Goal of the exercise
Search the records below for the string "responsive" and copy each line where it turns up.

(Pictures paired with source code)
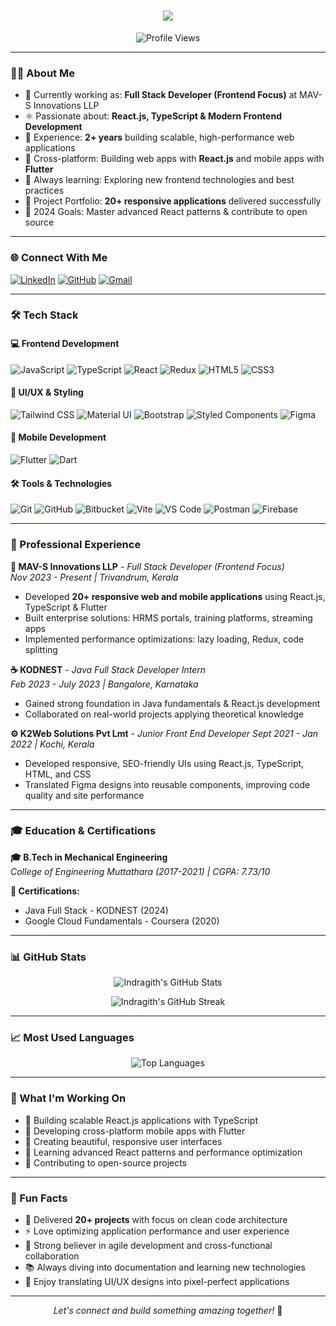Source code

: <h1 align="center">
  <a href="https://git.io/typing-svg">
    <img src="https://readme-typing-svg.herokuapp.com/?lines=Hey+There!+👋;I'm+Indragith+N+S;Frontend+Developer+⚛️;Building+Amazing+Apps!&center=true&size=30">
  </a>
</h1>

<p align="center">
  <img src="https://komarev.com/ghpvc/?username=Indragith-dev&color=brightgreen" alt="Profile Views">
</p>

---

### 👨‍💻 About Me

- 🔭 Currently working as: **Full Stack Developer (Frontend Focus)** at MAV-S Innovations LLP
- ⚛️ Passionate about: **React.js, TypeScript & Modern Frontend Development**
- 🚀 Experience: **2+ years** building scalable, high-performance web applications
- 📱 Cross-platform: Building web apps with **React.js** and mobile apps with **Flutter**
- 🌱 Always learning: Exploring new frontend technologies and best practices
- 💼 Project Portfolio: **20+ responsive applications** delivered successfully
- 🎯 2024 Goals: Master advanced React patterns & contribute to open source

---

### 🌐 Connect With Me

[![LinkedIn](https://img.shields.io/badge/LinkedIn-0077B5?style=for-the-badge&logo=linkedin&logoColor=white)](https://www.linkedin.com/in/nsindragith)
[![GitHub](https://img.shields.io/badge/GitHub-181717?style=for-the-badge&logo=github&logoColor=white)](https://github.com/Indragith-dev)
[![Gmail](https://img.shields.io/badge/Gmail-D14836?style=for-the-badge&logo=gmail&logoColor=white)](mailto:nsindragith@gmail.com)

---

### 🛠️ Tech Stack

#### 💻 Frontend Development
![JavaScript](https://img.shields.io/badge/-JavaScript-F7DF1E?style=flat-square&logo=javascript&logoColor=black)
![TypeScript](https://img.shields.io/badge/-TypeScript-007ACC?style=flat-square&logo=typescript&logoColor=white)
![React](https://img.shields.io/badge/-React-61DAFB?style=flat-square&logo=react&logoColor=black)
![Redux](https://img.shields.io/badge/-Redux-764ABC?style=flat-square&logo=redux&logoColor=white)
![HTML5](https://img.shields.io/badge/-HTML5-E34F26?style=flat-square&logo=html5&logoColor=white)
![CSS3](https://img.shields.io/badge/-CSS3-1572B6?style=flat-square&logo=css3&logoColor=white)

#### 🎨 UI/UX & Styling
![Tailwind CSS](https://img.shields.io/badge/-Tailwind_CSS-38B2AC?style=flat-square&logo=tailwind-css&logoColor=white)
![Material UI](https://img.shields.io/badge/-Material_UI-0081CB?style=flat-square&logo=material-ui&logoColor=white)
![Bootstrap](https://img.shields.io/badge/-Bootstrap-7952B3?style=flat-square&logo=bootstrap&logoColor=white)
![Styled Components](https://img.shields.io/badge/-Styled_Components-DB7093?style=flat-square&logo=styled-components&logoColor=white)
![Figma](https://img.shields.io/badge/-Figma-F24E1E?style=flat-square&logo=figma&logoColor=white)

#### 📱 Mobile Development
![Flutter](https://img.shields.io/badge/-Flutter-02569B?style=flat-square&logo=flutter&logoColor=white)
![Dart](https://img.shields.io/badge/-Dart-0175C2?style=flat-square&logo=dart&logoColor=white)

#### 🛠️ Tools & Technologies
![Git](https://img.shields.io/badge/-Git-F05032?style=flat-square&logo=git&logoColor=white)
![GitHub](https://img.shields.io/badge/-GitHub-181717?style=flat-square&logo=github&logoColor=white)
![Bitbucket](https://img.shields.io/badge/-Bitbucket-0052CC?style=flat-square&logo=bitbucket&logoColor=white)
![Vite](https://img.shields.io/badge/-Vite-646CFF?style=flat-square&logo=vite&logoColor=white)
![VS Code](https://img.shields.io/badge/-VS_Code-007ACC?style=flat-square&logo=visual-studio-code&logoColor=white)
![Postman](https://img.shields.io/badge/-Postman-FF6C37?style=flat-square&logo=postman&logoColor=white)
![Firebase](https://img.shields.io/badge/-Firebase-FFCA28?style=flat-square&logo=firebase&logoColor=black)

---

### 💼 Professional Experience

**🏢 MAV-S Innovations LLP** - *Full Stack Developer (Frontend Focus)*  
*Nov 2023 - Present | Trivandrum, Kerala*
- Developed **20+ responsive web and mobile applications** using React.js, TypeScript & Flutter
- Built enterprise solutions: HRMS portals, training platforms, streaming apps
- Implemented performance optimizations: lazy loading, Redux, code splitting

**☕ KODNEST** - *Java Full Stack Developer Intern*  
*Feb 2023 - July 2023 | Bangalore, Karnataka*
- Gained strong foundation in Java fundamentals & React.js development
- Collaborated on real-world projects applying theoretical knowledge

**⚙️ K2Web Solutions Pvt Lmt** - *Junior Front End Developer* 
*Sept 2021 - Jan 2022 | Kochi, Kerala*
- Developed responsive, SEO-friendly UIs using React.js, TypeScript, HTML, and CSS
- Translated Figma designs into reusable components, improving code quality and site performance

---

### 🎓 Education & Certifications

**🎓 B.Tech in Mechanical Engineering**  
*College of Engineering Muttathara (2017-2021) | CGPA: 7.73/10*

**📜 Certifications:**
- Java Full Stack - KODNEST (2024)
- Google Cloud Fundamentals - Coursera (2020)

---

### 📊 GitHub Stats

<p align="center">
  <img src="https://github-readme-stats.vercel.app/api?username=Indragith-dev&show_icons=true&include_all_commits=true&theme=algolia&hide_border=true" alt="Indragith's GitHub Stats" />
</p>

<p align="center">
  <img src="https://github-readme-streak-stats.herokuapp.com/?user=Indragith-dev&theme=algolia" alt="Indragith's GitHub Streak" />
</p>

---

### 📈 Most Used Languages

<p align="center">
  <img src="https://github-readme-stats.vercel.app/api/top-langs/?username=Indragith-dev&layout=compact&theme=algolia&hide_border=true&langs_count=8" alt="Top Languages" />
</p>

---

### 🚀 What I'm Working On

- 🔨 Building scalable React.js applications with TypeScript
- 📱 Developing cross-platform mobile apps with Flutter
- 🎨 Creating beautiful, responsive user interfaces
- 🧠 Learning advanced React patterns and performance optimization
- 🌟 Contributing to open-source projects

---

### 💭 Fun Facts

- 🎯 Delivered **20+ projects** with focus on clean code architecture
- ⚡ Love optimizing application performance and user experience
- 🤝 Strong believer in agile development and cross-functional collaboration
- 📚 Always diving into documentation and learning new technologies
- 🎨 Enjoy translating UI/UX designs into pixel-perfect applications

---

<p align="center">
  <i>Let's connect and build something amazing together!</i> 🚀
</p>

Output
- 💼 Project Portfolio: **20+ responsive applications** delivered successfully
- Developed **20+ responsive web and mobile applications** using React.js, TypeScript & Flutter
- Developed responsive, SEO-friendly UIs using React.js, TypeScript, HTML, and CSS
- 🎨 Creating beautiful, responsive user interfaces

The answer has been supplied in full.